++++ Input for this task

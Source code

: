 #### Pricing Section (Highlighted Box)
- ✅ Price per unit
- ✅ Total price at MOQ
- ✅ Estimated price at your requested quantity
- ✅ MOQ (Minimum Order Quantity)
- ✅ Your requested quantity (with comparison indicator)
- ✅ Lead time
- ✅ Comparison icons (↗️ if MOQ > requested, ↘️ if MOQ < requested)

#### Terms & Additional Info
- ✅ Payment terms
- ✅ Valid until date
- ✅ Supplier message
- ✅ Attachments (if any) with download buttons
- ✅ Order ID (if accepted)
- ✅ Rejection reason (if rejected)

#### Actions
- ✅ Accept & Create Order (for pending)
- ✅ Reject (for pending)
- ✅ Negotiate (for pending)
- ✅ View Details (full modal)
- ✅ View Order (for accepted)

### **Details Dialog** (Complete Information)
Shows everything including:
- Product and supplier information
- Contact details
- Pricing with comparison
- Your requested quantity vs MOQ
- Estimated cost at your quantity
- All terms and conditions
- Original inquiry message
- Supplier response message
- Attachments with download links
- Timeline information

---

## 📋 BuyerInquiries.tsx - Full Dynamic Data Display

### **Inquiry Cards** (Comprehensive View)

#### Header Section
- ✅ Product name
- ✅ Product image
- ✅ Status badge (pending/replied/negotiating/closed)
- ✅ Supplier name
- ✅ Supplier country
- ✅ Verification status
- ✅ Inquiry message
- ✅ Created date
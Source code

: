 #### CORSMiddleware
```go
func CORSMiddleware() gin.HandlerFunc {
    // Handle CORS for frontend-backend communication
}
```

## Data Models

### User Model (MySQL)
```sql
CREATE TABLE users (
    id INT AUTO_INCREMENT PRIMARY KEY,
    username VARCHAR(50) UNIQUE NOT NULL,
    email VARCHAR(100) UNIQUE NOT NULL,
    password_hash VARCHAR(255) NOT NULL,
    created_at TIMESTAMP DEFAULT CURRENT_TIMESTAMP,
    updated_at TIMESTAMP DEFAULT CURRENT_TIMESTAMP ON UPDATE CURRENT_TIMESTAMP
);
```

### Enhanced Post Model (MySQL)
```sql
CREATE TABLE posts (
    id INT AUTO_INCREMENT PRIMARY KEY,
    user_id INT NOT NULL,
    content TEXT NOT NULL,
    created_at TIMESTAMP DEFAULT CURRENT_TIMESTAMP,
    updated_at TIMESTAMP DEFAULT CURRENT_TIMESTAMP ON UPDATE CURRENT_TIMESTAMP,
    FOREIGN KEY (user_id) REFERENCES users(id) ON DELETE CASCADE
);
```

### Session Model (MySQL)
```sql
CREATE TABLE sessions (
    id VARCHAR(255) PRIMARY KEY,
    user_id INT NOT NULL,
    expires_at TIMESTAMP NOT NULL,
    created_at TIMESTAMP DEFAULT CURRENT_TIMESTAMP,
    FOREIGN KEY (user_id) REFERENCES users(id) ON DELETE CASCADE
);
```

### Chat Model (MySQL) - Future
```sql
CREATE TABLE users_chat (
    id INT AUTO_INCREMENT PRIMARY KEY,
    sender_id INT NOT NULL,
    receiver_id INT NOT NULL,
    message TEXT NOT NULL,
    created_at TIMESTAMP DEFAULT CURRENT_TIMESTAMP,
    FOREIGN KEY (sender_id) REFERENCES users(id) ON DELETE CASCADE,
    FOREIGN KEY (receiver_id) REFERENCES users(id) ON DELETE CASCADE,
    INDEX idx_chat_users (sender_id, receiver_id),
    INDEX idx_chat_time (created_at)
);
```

++++++++

- Task description:
Above this task is a listing. Restate, word for word and with nothing added, the lines from the one with "- ✅ Price per unit" through the one with "- ✅ Order ID (if accepted)".

- The completed task:
- ✅ Price per unit
- ✅ Total price at MOQ
- ✅ Estimated price at your requested quantity
- ✅ MOQ (Minimum Order Quantity)
- ✅ Your requested quantity (with comparison indicator)
- ✅ Lead time
- ✅ Comparison icons (↗️ if MOQ > requested, ↘️ if MOQ < requested)

#### Terms & Additional Info
- ✅ Payment terms
- ✅ Valid until date
- ✅ Supplier message
- ✅ Attachments (if any) with download buttons
- ✅ Order ID (if accepted)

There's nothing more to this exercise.